I bet if she would leave his worthless fat butt he would gain some weight real quick.
You know, the gigantic primitive shows nothing but disrespect for the woman who loves him.
It's grating, how the gigantic primitive will mention that Jeanette's bright--which obviously, excepting in her choice in men, she is--but never without the qualifying "but so am
I" or some other reference to his own allegedly genius IQ.
Jeanette never got to more than a quarter of a ton; Jeanette is still ambulatory, going out-and-around in the real world, while the agoraphobic gigantic primitive waddles and wallows inside the tiny apartment. Jeanette wants to work in an honest job; the gigantic primitive's too lazy to work.
It doesn't take a genius to see who the smart one is, here.
Equally as distasteful has been the gigantic primitive's references to his wife as being, uh, not good-looking. Well, Jeanette's no eye-candy, but she does have aspects that add pleasantness and niceness and modesty to her countenance, in appearance at least someone one would feel eminently comfortable in her presence.
And then there's the gigantic primitive's disparagement of his wife's lack of confidence and competence (and hence he has to do everything for her), which very well could be true, but the gigantic primitive's neglecting one of his principal obligations to her as his spouse; couples are to help pull each other up, not drag each other down.
Perhaps the gigantic primitive enjoys having her as his "slave," utterly dependent upon him.
I have no doubt that, left to her own devices, free of any meddling from the gigantic primitive, Jeanette on her own could resolve this matter quickly and easily.
About this "a husband should support his wife" stuff, I'm not so sure, but I am sure a husband should never be a burden--and such an enormously heavy one--to his wife.
The gigantic primitive alleges himself to be a genius; in other words, he's smart enough to bring home some bacon himself.

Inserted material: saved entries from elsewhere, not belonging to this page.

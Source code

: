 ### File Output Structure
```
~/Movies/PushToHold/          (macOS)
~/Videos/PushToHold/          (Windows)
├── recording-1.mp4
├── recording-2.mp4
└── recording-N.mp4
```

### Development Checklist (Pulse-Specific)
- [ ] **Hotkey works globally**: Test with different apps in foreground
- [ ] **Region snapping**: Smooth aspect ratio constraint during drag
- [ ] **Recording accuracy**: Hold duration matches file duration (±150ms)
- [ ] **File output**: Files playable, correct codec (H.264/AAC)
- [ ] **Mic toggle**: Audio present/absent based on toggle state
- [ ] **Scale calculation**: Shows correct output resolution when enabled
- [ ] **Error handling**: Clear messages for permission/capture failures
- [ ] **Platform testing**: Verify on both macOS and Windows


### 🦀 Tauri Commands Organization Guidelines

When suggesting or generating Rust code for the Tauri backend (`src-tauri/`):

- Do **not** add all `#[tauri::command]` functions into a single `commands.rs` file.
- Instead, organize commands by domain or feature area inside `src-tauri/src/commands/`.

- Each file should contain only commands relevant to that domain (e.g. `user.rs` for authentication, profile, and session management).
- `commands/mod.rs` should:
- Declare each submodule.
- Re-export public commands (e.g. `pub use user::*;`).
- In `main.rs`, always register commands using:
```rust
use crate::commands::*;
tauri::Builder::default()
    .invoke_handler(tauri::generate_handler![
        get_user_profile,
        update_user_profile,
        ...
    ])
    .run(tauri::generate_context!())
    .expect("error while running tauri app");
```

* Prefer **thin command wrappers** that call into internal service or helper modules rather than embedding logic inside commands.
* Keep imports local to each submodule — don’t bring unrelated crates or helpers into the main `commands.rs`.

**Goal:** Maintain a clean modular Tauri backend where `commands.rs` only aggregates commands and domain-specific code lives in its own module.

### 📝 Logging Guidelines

Again, it's blatantly obvious the gigantic primitive is using his wife's problems as an excuse to not get up out of that "recumbent" thing, whatever it is, put some corn starch (available with food-stamps, by the way) on his sores, and hit the sidewalks, looking for a job for himself.
A six-month stint as bellboy in a hotel would melt away those pounds, lubricate the hips, heal the sores, de-escalate the blood sugar and the blood pressure, and he'd do so well in tips--remember, women think fat little bellboys are "cute"--they could probably move out of that little apartment, ditching Joe, and the gigantic primitive could afford to give Jeanette a dozen red roses every Friday or something, to show he truly loves her.